Tena tatou katoa.
It seems like a long time since my last column, so much has happened in and around Rotorua in the last wee while.
Te Haaro o Te Kaahu - Nga Kapa Haka Tuarua o Aotearoa 2016
I must begin by congratulating all the high schools and their students who participated in the Secondary Schools National Kapa Haka competition held in Hastings recently. Rotorua was well represented at the competition by Te Roopuu Manaaki, Iti Rearea, Nga Kura o Te Puku o Te Ika and Raukura who, as we know, took out the finals. There is nothing better than watching our rangatahi take the stage, standing with pride representing their whanau, hapu, iwi, and of course their kura and telling our history through waiata and haka.
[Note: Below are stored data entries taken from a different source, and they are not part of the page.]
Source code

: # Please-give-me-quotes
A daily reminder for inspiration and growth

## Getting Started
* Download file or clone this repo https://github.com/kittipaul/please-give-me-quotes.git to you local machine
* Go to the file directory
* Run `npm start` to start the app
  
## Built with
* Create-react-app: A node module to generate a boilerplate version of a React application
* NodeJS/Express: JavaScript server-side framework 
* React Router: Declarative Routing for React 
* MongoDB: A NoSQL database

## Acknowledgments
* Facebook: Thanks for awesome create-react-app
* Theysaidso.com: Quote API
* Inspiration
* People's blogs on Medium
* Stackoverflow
Months of dedication to your respective kura and tutors was certainly worth it after seeing the performances. Raukura delivered a stunning and emotional performance in the finals and were so deserving of taking the top honours.
I must admit that I did tell anyone down there who would listen that Te Arawa had come to take the trophies home! To all involved, ka nui aku mihi ki a koutou, ka wani ke koutou katoa.
Local body elections
Local body elections are coming up and that's evident with things heating up locally. There have been some disappointing tactics from a few candidates who are running for various positions.
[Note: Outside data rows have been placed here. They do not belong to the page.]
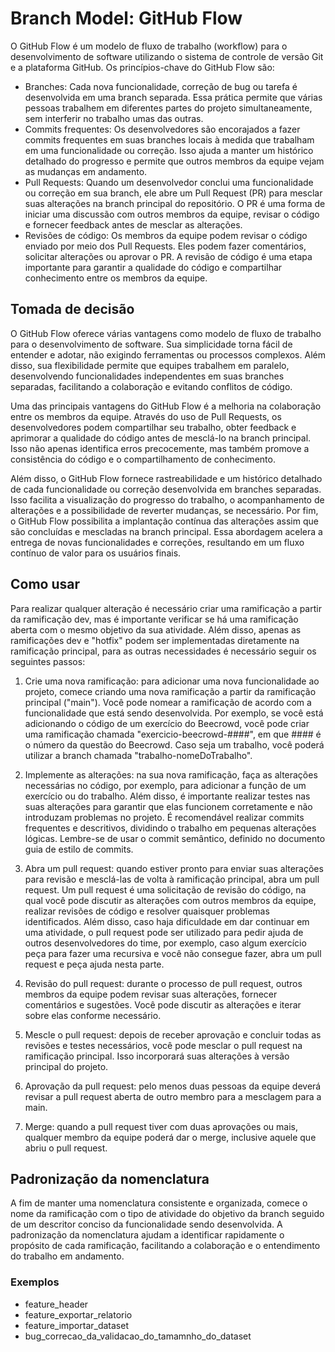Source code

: # Branch Model: GitHub Flow

O GitHub Flow é um modelo de fluxo de trabalho (workflow) para o desenvolvimento de software utilizando o sistema de controle de versão Git e a plataforma GitHub. Os princípios-chave do GitHub Flow são:
- Branches: Cada nova funcionalidade, correção de bug ou tarefa é desenvolvida em uma branch separada. Essa prática permite que várias pessoas trabalhem em diferentes partes do projeto simultaneamente, sem interferir no trabalho umas das outras.
- Commits frequentes: Os desenvolvedores são encorajados a fazer commits frequentes em suas branches locais à medida que trabalham em uma funcionalidade ou correção. Isso ajuda a manter um histórico detalhado do progresso e permite que outros membros da equipe vejam as mudanças em andamento.
- Pull Requests: Quando um desenvolvedor conclui uma funcionalidade ou correção em sua branch, ele abre um Pull Request (PR) para mesclar suas alterações na branch principal do repositório. O PR é uma forma de iniciar uma discussão com outros membros da equipe, revisar o código e fornecer feedback antes de mesclar as alterações.
- Revisões de código: Os membros da equipe podem revisar o código enviado por meio dos Pull Requests. Eles podem fazer comentários, solicitar alterações ou aprovar o PR. A revisão de código é uma etapa importante para garantir a qualidade do código e compartilhar conhecimento entre os membros da equipe.

## Tomada de decisão

O GitHub Flow oferece várias vantagens como modelo de fluxo de trabalho para o desenvolvimento de software. Sua simplicidade torna fácil de entender e adotar, não exigindo ferramentas ou processos complexos. Além disso, sua flexibilidade permite que equipes trabalhem em paralelo, desenvolvendo funcionalidades independentes em suas branches separadas, facilitando a colaboração e evitando conflitos de código.

Uma das principais vantagens do GitHub Flow é a melhoria na colaboração entre os membros da equipe. Através do uso de Pull Requests, os desenvolvedores podem compartilhar seu trabalho, obter feedback e aprimorar a qualidade do código antes de mesclá-lo na branch principal. Isso não apenas identifica erros precocemente, mas também promove a consistência do código e o compartilhamento de conhecimento.

Além disso, o GitHub Flow fornece rastreabilidade e um histórico detalhado de cada funcionalidade ou correção desenvolvida em branches separadas. Isso facilita a visualização do progresso do trabalho, o acompanhamento de alterações e a possibilidade de reverter mudanças, se necessário.
Por fim, o GitHub Flow possibilita a implantação contínua das alterações assim que são concluídas e mescladas na branch principal. Essa abordagem acelera a entrega de novas funcionalidades e correções, resultando em um fluxo contínuo de valor para os usuários finais.


## Como usar
Para realizar qualquer alteração é necessário criar uma ramificação a partir da ramificação dev, mas é importante verificar se há uma ramificação aberta com o mesmo objetivo da sua atividade. Além disso, apenas as ramificações dev e "hotfix" podem ser implementadas diretamente na ramificação principal, para as outras necessidades é necessário seguir os seguintes passos:

1. Crie uma nova ramificação: para adicionar uma nova funcionalidade ao projeto, comece criando uma nova ramificação a partir da ramificação principal ("main"). Você pode nomear a ramificação de acordo com a funcionalidade que está sendo desenvolvida. Por exemplo, se você está adicionando o código de um exercício do Beecrowd, você pode criar uma ramificação chamada "exercicio-beecrowd-####", em que #### é o número da questão do Beecrowd. Caso seja um trabalho, você poderá utilizar a branch chamada "trabalho-nomeDoTrabalho". 

2. Implemente as alterações: na sua nova ramificação, faça as alterações necessárias no código, por exemplo, para adicionar a função de um exercício ou do trabalho. Além disso, é importante realizar testes nas suas alterações para garantir que elas funcionem corretamente e não introduzam problemas no projeto. É recomendável realizar commits frequentes e descritivos, dividindo o trabalho em pequenas alterações lógicas. Lembre-se de usar o commit semântico, definido no documento guia de estilo de commits.

3. Abra um pull request: quando estiver pronto para enviar suas alterações para revisão e mesclá-las de volta à ramificação principal, abra um pull request. Um pull request é uma solicitação de revisão do código, na qual você pode discutir as alterações com outros membros da equipe, realizar revisões de código e resolver quaisquer problemas identificados. Além disso, caso haja dificuldade em dar continuar em uma atividade, o pull request pode ser utilizado para pedir ajuda de outros desenvolvedores do time, por exemplo, caso algum exercício peça para fazer uma recursiva e você não consegue fazer, abra um pull request e peça ajuda nesta parte.

4. Revisão do pull request: durante o processo de pull request, outros membros da equipe podem revisar suas alterações, fornecer comentários e sugestões. Você pode discutir as alterações e iterar sobre elas conforme necessário. 

5. Mescle o pull request: depois de receber aprovação e concluir todas as revisões e testes necessários, você pode mesclar o pull request na ramificação principal. Isso incorporará suas alterações à versão principal do projeto.

6. Aprovação da pull request: pelo menos duas pessoas da equipe deverá revisar a pull request aberta de outro membro para a mesclagem para a main.

7. Merge: quando a pull request tiver com duas aprovações ou mais, qualquer membro da equipe poderá dar o merge, inclusive aquele que abriu o pull request.

## Padronização da nomenclatura

A fim de manter uma nomenclatura consistente e organizada, comece o nome da ramificação com o tipo de atividade do objetivo da branch seguido de um descritor conciso da funcionalidade sendo desenvolvida. A padronização da nomenclatura ajudam a identificar rapidamente o propósito de cada ramificação, facilitando a colaboração e o entendimento do trabalho em andamento.

### Exemplos

- feature_header
- feature_exportar_relatorio
- feature_importar_dataset
- bug_correcao_da_validacao_do_tamamnho_do_dataset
The usual divisive commentary about Te Ao Maori has begun with some candidates seemingly oblivious to the Local Government Act.
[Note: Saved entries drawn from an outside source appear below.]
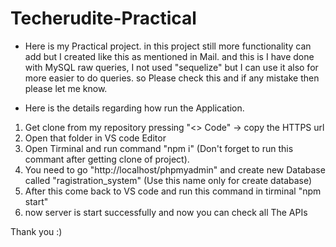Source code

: # Techerudite-Practical

- Here is my Practical project. in this project still more functionality can add but I created like this as mentioned in Mail. and this is I have done with MySQL raw queries, I not used "sequelize" but I can use it also for more easier to do queries. so Please check this and if any mistake then please let me know.

- Here is the details regarding how run the Application.

1. Get clone from my repository pressing "<> Code" -> copy the HTTPS url
2. Open that folder in VS code Editor 
3. Open Tirminal and run command "npm i" (Don't forget to run this commant after getting clone of project).
4. You need to go "http://localhost/phpmyadmin" and create new Database called "ragistration_system" (Use this name only for create database)
5. After this come back to VS code and run this command in tirminal "npm start"
6. now server is start successfully and now you can check all The APIs

Thank you :)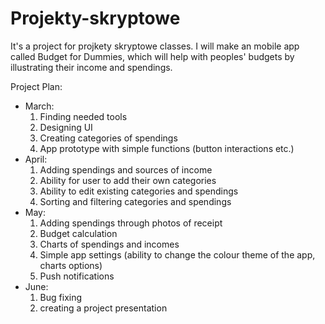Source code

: # Projekty-skryptowe
It's a project for projkety skryptowe classes. I will make an mobile app called Budget for Dummies, which will help with peoples' budgets by illustrating their income and spendings.

Project Plan:
- March:
    1. Finding needed tools
    2. Designing UI
    3. Creating categories of spendings
    4. App prototype with simple functions (button interactions etc.)
- April:
    1. Adding spendings and sources of income
    2. Ability for user to add their own categories
    3. Ability to edit existing categories and spendings
    4. Sorting and filtering categories and spendings
- May:
    1. Adding spendings through photos of receipt
    2. Budget calculation
    3. Charts of spendings and incomes
    4. Simple app settings (ability to change the colour theme of the app, charts options)
    5. Push notifications
- June:
    1. Bug fixing
    2. creating a project presentation
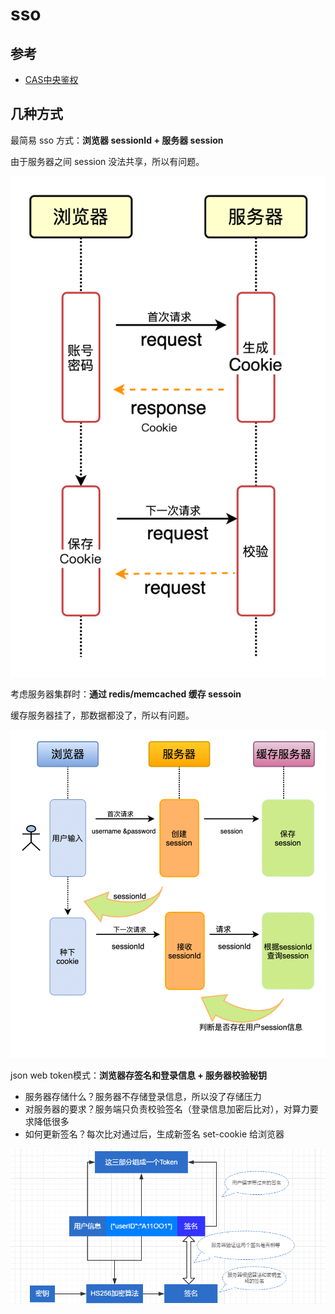 # sso

## 参考

- [CAS中央鉴权](https://mp.weixin.qq.com/s/-Yf6a58H7WDB1luOORhDJw)



## 几种方式

最简易 sso 方式：**浏览器 sessionId + 服务器 session**

由于服务器之间 session 没法共享，所以有问题。

![简易sso](./简易sso.png)

考虑服务器集群时：**通过 redis/memcached 缓存 sessoin**

缓存服务器挂了，那数据都没了，所以有问题。

![集群sso](./集群sso.png)

json web token模式：**浏览器存签名和登录信息 + 服务器校验秘钥**

- 服务器存储什么？服务器不存储登录信息，所以没了存储压力
- 对服务器的要求？服务端只负责校验签名（登录信息加密后比对），对算力要求降低很多
- 如何更新签名？每次比对通过后，生成新签名 set-cookie 给浏览器

![json-web-token](./json-web-token.png)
This states that authorities must establish and maintain processes to provide opportunities for Maori to contribute to the decision-making processes of the local authority and consider ways in which it may foster the development of Maori capacity to contribute to those processes.
These few individuals are using their campaign platform to criticise the Rotorua Lakes Council Te Arawa Partnership model. This is a model which recently took out a national award, which our council is rightly proud of, and which should be a template for other local authorities to follow.
There have also been some pretty low tactics on social media where council staff have been targeted. This kind of campaigning is not on. Employees and public servants have a job to do, and should be able to do so without having their mana and integrity questioned by those seeking positions in public office.
I encourage you all to check and make sure you are enrolled to vote, and check that your whanau, your rangatahi, kuia and koroua are as well.
Hinemoa and Tutanekai
In closing today, I must say that I am pleased with the decision made by Auckland brewers Birkenhead Brewery, and Ponsonby Rd Lounge Bar in Rotorua, who both made the decision to remove the images and names of Hinemoa and Tutanekai from their alcohol after the hapu who are kaitiaki of these tupuna expressed concern.
Using tupuna to sell products like kai, and particularly alcohol and cigarettes, is never a good idea. Why? You are directly mixing tupuna names (and/or images) which are tapu with items that are noa i.e. food and beverages.
The arguments for and against were passionate, however the whole fiasco could probably have been avoided had consultation occurred with the right people in the first instance. Maori culture is a huge selling point for Aotearoa, so we must do all we can to protect our tupuna and ensure they are only promoted in a way that is respectful, and keeps their mana intact. I am sure that putting their names or images on alcohol, simply does not do that.